■ DESCRIPTION OF THE TASK ■
Check every line below for the string "password". Copy the ones that have it.

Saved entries
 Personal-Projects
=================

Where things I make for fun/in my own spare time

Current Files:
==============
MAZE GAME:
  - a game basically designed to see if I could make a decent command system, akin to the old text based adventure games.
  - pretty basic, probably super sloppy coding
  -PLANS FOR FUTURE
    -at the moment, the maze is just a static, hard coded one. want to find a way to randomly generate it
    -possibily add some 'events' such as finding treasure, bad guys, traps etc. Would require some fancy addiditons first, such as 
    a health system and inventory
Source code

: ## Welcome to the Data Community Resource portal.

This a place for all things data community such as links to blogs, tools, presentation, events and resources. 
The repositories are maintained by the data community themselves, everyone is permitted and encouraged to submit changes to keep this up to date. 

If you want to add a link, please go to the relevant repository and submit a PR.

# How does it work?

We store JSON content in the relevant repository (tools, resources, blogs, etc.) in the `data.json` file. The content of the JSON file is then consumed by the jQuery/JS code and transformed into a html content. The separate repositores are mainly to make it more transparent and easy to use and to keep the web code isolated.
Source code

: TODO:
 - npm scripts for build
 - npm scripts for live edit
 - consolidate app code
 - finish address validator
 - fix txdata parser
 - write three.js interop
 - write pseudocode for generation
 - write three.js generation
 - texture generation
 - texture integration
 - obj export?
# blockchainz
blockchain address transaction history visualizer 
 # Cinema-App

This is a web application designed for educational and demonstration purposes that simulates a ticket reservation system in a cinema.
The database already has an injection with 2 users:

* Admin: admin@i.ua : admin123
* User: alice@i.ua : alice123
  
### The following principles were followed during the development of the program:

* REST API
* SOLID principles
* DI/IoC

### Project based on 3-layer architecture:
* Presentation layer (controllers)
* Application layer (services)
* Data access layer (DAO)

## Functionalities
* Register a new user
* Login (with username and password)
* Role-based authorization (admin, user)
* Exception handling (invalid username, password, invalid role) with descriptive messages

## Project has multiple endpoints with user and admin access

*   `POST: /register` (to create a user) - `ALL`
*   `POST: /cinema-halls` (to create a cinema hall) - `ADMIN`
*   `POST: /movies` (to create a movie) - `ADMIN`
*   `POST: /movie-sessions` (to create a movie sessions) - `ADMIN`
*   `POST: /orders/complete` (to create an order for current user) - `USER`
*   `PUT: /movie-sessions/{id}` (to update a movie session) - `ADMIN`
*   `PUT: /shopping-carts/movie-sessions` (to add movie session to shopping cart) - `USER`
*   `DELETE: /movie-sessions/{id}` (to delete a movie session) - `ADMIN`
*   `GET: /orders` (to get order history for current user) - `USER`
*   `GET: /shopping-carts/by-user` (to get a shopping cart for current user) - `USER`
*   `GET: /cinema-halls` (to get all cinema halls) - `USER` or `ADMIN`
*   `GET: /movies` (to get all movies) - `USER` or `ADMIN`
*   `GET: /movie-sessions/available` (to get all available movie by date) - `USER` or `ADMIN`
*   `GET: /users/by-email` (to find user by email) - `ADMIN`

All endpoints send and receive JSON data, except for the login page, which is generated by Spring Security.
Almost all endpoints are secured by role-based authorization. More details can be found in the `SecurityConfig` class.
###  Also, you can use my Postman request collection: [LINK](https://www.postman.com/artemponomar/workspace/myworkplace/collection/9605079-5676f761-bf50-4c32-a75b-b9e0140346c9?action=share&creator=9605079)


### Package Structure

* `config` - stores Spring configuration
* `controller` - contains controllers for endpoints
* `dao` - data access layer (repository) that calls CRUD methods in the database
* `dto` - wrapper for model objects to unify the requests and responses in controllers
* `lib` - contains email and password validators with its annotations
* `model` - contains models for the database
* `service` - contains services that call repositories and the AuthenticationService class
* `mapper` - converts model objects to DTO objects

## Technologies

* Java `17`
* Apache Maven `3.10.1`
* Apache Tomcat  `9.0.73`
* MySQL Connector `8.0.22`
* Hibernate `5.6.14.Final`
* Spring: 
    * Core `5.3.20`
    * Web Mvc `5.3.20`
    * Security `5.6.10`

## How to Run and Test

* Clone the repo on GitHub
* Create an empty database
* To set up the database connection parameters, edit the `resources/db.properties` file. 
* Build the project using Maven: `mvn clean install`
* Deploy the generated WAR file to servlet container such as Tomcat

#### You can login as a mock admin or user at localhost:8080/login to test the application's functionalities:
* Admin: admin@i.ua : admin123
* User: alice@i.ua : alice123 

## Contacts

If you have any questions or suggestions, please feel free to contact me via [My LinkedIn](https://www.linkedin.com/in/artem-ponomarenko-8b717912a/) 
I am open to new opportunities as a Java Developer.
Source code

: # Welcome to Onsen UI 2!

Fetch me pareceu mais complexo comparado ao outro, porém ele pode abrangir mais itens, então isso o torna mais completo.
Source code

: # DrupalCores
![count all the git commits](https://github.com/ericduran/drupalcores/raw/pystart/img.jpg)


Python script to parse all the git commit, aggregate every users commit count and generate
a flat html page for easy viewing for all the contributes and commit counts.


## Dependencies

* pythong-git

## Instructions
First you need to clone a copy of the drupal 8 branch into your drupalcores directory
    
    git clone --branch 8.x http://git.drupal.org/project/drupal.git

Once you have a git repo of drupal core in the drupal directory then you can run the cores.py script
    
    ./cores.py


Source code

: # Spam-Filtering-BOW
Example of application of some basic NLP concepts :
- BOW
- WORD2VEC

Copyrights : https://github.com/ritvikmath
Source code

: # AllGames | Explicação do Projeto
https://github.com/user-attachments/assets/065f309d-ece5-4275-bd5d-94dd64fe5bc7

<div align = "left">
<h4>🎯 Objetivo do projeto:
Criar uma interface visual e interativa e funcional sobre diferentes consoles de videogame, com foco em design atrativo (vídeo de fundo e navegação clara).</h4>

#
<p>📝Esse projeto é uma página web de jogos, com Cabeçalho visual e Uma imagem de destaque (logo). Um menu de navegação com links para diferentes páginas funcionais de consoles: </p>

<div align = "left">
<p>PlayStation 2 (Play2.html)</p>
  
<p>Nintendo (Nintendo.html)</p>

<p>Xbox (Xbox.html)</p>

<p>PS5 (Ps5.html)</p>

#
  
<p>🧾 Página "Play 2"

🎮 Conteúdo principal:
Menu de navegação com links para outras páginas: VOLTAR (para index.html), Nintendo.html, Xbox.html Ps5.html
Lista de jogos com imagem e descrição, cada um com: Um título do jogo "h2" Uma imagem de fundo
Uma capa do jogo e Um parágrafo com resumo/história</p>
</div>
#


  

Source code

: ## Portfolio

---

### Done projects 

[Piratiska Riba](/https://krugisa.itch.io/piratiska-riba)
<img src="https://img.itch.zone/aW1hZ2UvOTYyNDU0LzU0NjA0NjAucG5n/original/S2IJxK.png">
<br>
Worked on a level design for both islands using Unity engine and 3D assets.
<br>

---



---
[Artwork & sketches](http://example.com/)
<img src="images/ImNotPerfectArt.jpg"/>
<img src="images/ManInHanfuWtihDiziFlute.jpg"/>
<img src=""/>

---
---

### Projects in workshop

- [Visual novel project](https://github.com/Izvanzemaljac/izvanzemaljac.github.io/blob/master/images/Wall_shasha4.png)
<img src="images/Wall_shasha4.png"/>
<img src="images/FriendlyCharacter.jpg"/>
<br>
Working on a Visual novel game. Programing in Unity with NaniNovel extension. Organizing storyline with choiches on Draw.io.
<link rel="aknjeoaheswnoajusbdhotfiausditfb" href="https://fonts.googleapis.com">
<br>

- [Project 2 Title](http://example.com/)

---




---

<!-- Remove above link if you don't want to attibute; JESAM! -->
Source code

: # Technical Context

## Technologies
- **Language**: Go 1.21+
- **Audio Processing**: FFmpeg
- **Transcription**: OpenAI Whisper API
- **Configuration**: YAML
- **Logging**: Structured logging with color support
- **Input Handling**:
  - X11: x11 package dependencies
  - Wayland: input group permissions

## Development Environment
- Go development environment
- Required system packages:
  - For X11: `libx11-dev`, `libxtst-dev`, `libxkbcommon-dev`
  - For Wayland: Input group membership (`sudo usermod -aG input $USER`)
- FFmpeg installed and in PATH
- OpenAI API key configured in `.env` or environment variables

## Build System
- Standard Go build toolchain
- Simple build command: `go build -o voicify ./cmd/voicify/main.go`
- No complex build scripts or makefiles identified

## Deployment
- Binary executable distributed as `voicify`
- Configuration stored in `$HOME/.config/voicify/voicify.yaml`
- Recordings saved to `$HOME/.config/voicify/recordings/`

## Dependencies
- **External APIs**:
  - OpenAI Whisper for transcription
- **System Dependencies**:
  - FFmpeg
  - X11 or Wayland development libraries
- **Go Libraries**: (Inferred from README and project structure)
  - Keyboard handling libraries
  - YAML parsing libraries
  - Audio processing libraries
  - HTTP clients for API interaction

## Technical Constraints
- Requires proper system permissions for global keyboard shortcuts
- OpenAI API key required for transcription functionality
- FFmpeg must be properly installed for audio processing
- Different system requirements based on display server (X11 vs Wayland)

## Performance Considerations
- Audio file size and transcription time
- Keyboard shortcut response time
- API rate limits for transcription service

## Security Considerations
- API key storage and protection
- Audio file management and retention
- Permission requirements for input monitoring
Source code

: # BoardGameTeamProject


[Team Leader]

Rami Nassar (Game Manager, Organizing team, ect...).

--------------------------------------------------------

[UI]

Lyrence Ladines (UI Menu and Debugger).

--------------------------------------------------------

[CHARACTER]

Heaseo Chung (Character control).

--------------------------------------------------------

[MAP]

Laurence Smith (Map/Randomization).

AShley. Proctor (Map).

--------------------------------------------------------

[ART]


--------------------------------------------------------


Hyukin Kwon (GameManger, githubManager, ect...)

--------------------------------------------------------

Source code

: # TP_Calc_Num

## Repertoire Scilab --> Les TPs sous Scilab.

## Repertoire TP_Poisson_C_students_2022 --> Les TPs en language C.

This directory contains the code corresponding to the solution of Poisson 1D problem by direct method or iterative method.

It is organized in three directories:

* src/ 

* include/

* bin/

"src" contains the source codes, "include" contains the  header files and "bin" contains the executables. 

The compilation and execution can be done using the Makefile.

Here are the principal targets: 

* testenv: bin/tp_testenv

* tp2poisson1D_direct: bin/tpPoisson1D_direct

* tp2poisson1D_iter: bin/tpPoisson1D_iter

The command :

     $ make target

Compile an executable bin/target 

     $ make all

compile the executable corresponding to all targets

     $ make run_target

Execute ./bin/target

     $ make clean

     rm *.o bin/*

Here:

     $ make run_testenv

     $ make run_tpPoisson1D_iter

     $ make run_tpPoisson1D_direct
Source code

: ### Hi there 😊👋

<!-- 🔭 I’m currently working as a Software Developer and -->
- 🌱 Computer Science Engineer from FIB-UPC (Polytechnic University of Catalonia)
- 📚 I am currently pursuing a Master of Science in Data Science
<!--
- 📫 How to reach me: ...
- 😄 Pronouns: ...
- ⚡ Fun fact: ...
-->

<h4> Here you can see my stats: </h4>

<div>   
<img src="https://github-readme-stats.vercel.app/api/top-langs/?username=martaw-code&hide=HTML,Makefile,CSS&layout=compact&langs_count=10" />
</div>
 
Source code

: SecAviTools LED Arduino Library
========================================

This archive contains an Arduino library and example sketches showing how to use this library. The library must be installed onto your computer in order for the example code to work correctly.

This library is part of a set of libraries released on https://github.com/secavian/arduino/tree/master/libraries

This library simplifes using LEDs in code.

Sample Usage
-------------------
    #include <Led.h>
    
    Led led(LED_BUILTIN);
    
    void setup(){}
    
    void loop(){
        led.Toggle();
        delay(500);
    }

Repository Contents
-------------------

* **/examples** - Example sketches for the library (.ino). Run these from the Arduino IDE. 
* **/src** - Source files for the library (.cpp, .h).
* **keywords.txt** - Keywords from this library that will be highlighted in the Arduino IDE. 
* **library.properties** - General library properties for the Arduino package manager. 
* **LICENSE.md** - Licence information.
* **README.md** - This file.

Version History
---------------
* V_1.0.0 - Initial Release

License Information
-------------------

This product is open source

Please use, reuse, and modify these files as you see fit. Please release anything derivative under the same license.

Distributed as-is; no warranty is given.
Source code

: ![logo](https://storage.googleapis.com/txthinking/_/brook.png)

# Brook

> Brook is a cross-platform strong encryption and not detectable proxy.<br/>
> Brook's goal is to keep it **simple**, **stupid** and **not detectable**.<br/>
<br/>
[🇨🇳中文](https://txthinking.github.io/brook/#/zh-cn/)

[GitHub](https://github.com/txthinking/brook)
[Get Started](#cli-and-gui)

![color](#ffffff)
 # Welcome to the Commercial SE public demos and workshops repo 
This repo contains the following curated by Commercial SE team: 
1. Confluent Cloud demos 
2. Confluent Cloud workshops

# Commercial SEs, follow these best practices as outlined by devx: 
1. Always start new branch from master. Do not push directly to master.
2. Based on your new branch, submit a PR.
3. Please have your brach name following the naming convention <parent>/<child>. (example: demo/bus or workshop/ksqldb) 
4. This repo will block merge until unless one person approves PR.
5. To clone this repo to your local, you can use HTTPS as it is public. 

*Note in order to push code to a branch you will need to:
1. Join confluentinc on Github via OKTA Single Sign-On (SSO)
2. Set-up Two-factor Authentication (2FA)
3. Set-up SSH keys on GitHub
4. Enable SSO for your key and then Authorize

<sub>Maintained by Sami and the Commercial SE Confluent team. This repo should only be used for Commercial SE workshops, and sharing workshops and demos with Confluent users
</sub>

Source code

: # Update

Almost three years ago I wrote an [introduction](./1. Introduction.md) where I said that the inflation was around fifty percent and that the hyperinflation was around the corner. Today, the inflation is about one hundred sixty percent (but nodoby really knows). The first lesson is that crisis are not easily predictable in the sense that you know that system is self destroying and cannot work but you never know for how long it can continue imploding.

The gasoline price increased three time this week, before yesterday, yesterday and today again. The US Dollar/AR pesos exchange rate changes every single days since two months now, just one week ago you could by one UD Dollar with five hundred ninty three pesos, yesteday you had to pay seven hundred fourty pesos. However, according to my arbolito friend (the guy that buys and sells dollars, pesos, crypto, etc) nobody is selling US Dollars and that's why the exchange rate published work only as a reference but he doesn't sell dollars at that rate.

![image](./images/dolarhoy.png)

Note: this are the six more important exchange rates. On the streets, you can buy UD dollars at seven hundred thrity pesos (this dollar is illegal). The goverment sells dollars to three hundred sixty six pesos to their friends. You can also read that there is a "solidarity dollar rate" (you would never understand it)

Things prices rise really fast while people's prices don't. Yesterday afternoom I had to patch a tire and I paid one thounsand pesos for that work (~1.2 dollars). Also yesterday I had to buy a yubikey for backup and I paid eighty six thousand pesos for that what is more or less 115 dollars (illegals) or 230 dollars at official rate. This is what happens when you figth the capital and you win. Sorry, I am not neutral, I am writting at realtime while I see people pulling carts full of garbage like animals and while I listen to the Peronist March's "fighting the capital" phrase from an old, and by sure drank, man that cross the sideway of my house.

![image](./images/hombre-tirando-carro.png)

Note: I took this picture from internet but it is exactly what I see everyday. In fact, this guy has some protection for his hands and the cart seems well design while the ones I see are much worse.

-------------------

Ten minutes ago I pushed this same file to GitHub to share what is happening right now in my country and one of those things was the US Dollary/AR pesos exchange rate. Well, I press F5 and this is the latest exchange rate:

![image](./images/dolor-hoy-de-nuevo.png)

■ RESULT BELOW ■
* Login (with username and password)
* Exception handling (invalid username, password, invalid role) with descriptive messages
* `lib` - contains email and password validators with its annotations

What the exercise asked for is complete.